Figure 3 - Sample Two-Bend Routes

If the horizontal distance between the two pins is H routing grids, and the vertical difference in channels between the pins is C, then the total number of two-bend routes is C+H. A parameter, called the two bend percent (TBP) dictates the percentage of the total number possible two-bend routes to be evaluated. Thus the total number of routes evaluated is given by  $\frac{TBP}{100}\times(C+H)$ . When TBP is less than 100, then the routes are evaluated in a priority order [Rose88b]. Experimentally, it was determined that a TBP of 20% would result in a path as good as that found by an exhaustive maze router, as compared on the basis of total density for the entire circuit.
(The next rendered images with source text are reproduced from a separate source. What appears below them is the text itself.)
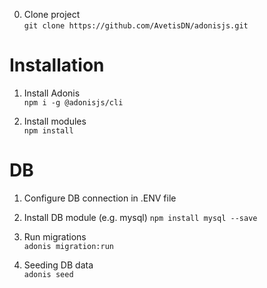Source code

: 
0. Clone project<br>
`git clone https://github.com/AvetisDN/adonisjs.git`


# Installation

1. Install Adonis<br>
`npm i -g @adonisjs/cli`

2. Install modules<br>
`npm install`

# DB

1. Configure DB connection in .ENV file

2. Install DB module (e.g. mysql)
`npm install mysql --save`

3. Run migrations<br>
`adonis migration:run`

4. Seeding DB data<br>
`adonis seed`
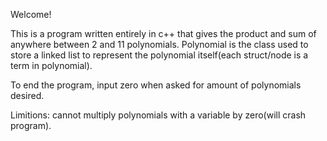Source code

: Welcome!

This is a program written entirely in c++ that gives the product and sum of anywhere between 2 and 11 polynomials. Polynomial is the class used to store a linked list to represent the polynomial itself(each struct/node is a term in polynomial).

To end the program, input zero when asked for amount of polynomials desired.

Limitions: cannot multiply polynomials with a variable by zero(will crash program).
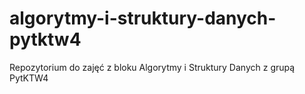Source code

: # algorytmy-i-struktury-danych-pytktw4
Repozytorium do zajęć z bloku Algorytmy i Struktury Danych z grupą PytKTW4
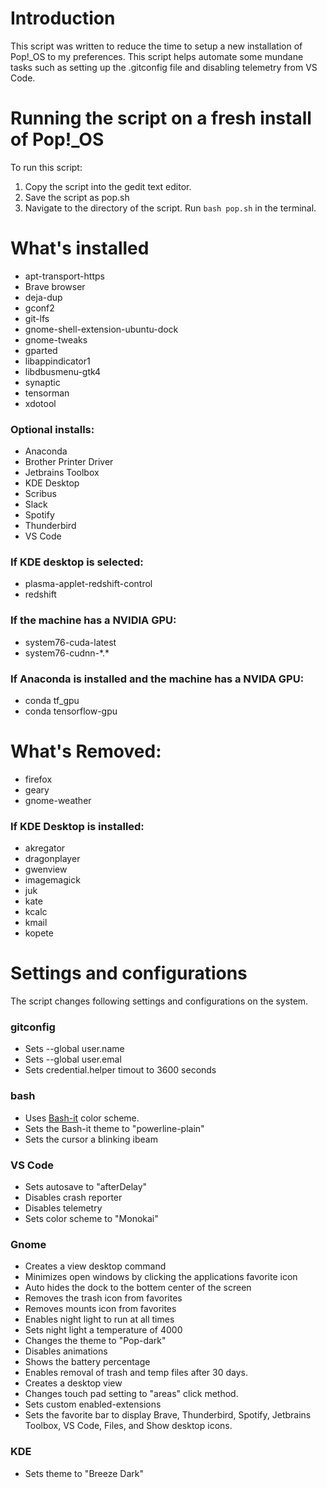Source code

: # Introduction
This script was written to reduce the time to setup a new installation of Pop!_OS to my preferences.  This script helps automate some mundane tasks such as setting up the .gitconfig file and disabling telemetry from VS Code. 

# Running the script on a fresh install of Pop!_OS
To run this script:

1. Copy the script into the gedit text editor.
2. Save the script as pop.sh
3. Navigate to the directory of the script.  Run `bash pop.sh` in the terminal.

# What's installed
* apt-transport-https 
* Brave browser
* deja-dup
* gconf2 
* git-lfs 
* gnome-shell-extension-ubuntu-dock
* gnome-tweaks 
* gparted
* libappindicator1 
* libdbusmenu-gtk4  
* synaptic 
* tensorman 
* xdotool

### Optional installs:
* Anaconda
* Brother Printer Driver
* Jetbrains Toolbox
* KDE Desktop
* Scribus
* Slack
* Spotify
* Thunderbird
* VS Code


### If KDE desktop is selected:
* plasma-applet-redshift-control
* redshift

### If the machine has a NVIDIA GPU:
* system76-cuda-latest
* system76-cudnn-\*.\*

### If Anaconda is installed and the machine has a NVIDA GPU:
* conda tf_gpu
* conda tensorflow-gpu

# What's Removed:
* firefox 
* geary
* gnome-weather 

### If KDE Desktop is installed:
* akregator
* dragonplayer
* gwenview
* imagemagick
* juk
* kate
* kcalc
* kmail
* kopete


# Settings and configurations
The script changes following settings and configurations on the system.

### gitconfig
* Sets --global user.name
* Sets --global user.emal
* Sets credential.helper timout to 3600 seconds

### bash
* Uses [Bash-it](https://github.com/Bash-it/bash-it) color scheme.
* Sets the Bash-it theme to "powerline-plain"
* Sets the cursor a blinking ibeam

### VS Code
* Sets autosave to "afterDelay"
* Disables crash reporter
* Disables telemetry
* Sets color scheme to "Monokai"

### Gnome
* Creates a view desktop command
* Minimizes open windows by clicking the applications favorite icon
* Auto hides the dock to the bottem center of the screen
* Removes the trash icon from favorites
* Removes mounts icon from favorites
* Enables night light to run at all times
* Sets night light a temperature of 4000
* Changes the theme to "Pop-dark"
* Disables animations
* Shows the battery percentage
* Enables removal of trash and temp files after 30 days.
* Creates a desktop view
* Changes touch pad setting to "areas" click method.
* Sets custom enabled-extensions
* Sets the favorite bar to display Brave, Thunderbird, Spotify, Jetbrains Toolbox, VS Code, Files, and Show desktop icons.

### KDE
* Sets theme to "Breeze Dark"
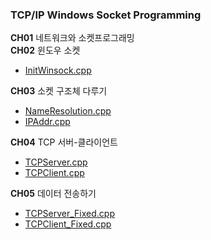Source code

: ### TCP/IP Windows Socket Programming

**CH01** 네트워크와 소켓프로그래밍<br>
**CH02** 윈도우 소켓
- [InitWinsock.cpp](https://github.com/waeandway/NetworkProgramming/blob/master/CH02/InitWinsock.cpp) 

**CH03** 소켓 구조체 다루기
- [NameResolution.cpp](https://github.com/waeandway/NetworkProgramming/blob/master/CH03/NameResolution.cpp)
- [IPAddr.cpp](https://github.com/waeandway/NetworkProgramming/blob/master/CH03/IPAddr.cpp)

**CH04** TCP 서버-클라이언트
- [TCPServer.cpp](https://github.com/waeandway/NetworkProgramming/blob/master/CH04/TCPServer.cpp)
- [TCPClient.cpp](https://github.com/waeandway/NetworkProgramming/blob/master/CH04/TCPClient.cpp)

**CH05** 데이터 전송하기
- [TCPServer_Fixed.cpp](https://github.com/waeandway/NetworkProgramming/blob/master/CH05/TCPServer_Fixed.cpp)
- [TCPClient_Fixed.cpp](https://github.com/waeandway/NetworkProgramming/blob/master/CH05/TCPClient_Fixed.cpp)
The LocusRoute algorithm makes use of a general or iterative technique in the manner described in [Nair87]. Briefly, this means that after the first time all wires are routed, each is sequentially ripped up from the Cost Array, and then re-routed. By routing each wire several times (typically four is sufficient), the wire order-dependency is reduced and the final answer is improved by five to ten percent.





The uniprocessor LocusRoute algorithm compares favorably with a widely used placement and global routing package [Sech85], and with a good quality industrial global router [Rose88b].

# 4 Parallel Decomposition & Implementation

In this section several ways of parallelizing the LocusRoute router are proposed and implemented. Figure 4 illustrates several such axes of parallelism:

- 1. Wire-based Parallelism. Each processor is given an entire multi-point wire to route.
- Segment-based Parallelism. Each two-point segment produced by the Kruskal decomposition can be routed in parallel.
- Permutation-based Parallelism. Each of the four possible permutations, as discussed in Section 3.2, can be evaluated in parallel.
- Route-based Parallelism. Each of the possible twobend routes for every permutation can be evaluated in parallel.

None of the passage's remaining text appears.